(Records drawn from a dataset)
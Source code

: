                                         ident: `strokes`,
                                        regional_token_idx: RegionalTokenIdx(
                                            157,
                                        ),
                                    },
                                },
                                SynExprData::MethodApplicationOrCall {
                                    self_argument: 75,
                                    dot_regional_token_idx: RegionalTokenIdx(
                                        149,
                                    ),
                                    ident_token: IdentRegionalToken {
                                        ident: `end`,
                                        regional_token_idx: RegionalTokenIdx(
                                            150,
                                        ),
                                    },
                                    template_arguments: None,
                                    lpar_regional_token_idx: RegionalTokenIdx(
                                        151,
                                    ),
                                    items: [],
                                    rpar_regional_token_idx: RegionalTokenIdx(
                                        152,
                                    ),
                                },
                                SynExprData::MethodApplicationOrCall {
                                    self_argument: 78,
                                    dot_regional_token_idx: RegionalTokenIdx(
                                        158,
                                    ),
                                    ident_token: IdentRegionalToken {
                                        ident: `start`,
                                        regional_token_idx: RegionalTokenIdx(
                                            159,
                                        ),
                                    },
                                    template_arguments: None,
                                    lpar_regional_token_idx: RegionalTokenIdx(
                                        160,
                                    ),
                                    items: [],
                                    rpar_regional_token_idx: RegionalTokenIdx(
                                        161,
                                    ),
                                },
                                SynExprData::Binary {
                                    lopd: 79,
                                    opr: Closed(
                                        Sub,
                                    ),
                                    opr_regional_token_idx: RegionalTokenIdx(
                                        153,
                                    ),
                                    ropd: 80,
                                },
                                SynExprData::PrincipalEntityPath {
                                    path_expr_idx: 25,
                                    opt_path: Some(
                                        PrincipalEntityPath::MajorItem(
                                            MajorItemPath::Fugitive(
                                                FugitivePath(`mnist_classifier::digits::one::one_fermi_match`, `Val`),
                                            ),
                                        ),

◆ **Your instructions**:
Give back every entry exactly.

◆ **Reply**:
Source code

:                                         ident: `strokes`,
                                        regional_token_idx: RegionalTokenIdx(
                                            157,
                                        ),
                                    },
                                },
                                SynExprData::MethodApplicationOrCall {
                                    self_argument: 75,
                                    dot_regional_token_idx: RegionalTokenIdx(
                                        149,
                                    ),
                                    ident_token: IdentRegionalToken {
                                        ident: `end`,
                                        regional_token_idx: RegionalTokenIdx(
                                            150,
                                        ),
                                    },
                                    template_arguments: None,
                                    lpar_regional_token_idx: RegionalTokenIdx(
                                        151,
                                    ),
                                    items: [],
                                    rpar_regional_token_idx: RegionalTokenIdx(
                                        152,
                                    ),
                                },
                                SynExprData::MethodApplicationOrCall {
                                    self_argument: 78,
                                    dot_regional_token_idx: RegionalTokenIdx(
                                        158,
                                    ),
                                    ident_token: IdentRegionalToken {
                                        ident: `start`,
                                        regional_token_idx: RegionalTokenIdx(
                                            159,
                                        ),
                                    },
                                    template_arguments: None,
                                    lpar_regional_token_idx: RegionalTokenIdx(
                                        160,
                                    ),
                                    items: [],
                                    rpar_regional_token_idx: RegionalTokenIdx(
                                        161,
                                    ),
                                },
                                SynExprData::Binary {
                                    lopd: 79,
                                    opr: Closed(
                                        Sub,
                                    ),
                                    opr_regional_token_idx: RegionalTokenIdx(
                                        153,
                                    ),
                                    ropd: 80,
                                },
                                SynExprData::PrincipalEntityPath {
                                    path_expr_idx: 25,
                                    opt_path: Some(
                                        PrincipalEntityPath::MajorItem(
                                            MajorItemPath::Fugitive(
                                                FugitivePath(`mnist_classifier::digits::one::one_fermi_match`, `Val`),
                                            ),
                                        ),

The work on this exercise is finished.